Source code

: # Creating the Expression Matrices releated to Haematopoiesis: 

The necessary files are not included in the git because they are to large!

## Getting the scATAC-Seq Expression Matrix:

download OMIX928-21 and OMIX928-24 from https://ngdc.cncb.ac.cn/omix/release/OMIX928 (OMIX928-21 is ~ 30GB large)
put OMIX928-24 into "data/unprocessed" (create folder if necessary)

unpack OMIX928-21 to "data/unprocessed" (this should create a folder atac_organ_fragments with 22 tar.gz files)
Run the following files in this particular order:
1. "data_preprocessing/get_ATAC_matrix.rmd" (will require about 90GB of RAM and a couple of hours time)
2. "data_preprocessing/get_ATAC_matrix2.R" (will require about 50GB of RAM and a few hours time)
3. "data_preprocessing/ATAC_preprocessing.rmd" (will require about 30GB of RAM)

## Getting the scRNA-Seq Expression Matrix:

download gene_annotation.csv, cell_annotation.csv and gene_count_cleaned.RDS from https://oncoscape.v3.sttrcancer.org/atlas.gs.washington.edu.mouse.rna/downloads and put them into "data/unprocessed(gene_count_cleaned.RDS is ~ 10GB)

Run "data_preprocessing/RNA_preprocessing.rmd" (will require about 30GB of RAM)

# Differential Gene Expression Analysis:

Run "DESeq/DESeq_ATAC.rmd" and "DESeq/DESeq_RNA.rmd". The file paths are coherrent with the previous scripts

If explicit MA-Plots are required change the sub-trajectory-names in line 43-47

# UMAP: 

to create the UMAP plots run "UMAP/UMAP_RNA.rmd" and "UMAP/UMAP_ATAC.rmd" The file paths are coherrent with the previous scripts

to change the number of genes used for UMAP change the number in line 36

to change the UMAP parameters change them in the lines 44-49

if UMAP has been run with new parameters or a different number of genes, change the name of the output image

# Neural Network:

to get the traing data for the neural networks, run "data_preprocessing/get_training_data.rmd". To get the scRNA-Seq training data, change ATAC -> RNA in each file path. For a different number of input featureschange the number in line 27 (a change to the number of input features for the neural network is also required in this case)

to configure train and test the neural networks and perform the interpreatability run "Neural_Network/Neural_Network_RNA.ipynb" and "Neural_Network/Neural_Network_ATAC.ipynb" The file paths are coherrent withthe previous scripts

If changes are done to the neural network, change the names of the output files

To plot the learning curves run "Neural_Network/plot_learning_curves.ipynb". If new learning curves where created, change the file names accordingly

Activity | Copy the records above faithfully. Begin at their first line, end at the line containing "to get the traing", and include nothing else.

Answer to the problem |
Source code

: # Creating the Expression Matrices releated to Haematopoiesis: 

The necessary files are not included in the git because they are to large!

## Getting the scATAC-Seq Expression Matrix:

download OMIX928-21 and OMIX928-24 from https://ngdc.cncb.ac.cn/omix/release/OMIX928 (OMIX928-21 is ~ 30GB large)
put OMIX928-24 into "data/unprocessed" (create folder if necessary)

unpack OMIX928-21 to "data/unprocessed" (this should create a folder atac_organ_fragments with 22 tar.gz files)
Run the following files in this particular order:
1. "data_preprocessing/get_ATAC_matrix.rmd" (will require about 90GB of RAM and a couple of hours time)
2. "data_preprocessing/get_ATAC_matrix2.R" (will require about 50GB of RAM and a few hours time)
3. "data_preprocessing/ATAC_preprocessing.rmd" (will require about 30GB of RAM)

## Getting the scRNA-Seq Expression Matrix:

download gene_annotation.csv, cell_annotation.csv and gene_count_cleaned.RDS from https://oncoscape.v3.sttrcancer.org/atlas.gs.washington.edu.mouse.rna/downloads and put them into "data/unprocessed(gene_count_cleaned.RDS is ~ 10GB)

Run "data_preprocessing/RNA_preprocessing.rmd" (will require about 30GB of RAM)

# Differential Gene Expression Analysis:

Run "DESeq/DESeq_ATAC.rmd" and "DESeq/DESeq_RNA.rmd". The file paths are coherrent with the previous scripts

If explicit MA-Plots are required change the sub-trajectory-names in line 43-47

# UMAP: 

to create the UMAP plots run "UMAP/UMAP_RNA.rmd" and "UMAP/UMAP_ATAC.rmd" The file paths are coherrent with the previous scripts

to change the number of genes used for UMAP change the number in line 36

to change the UMAP parameters change them in the lines 44-49

if UMAP has been run with new parameters or a different number of genes, change the name of the output image

# Neural Network:

to get the traing data for the neural networks, run "data_preprocessing/get_training_data.rmd". To get the scRNA-Seq training data, change ATAC -> RNA in each file path. For a different number of input featureschange the number in line 27 (a change to the number of input features for the neural network is also required in this case)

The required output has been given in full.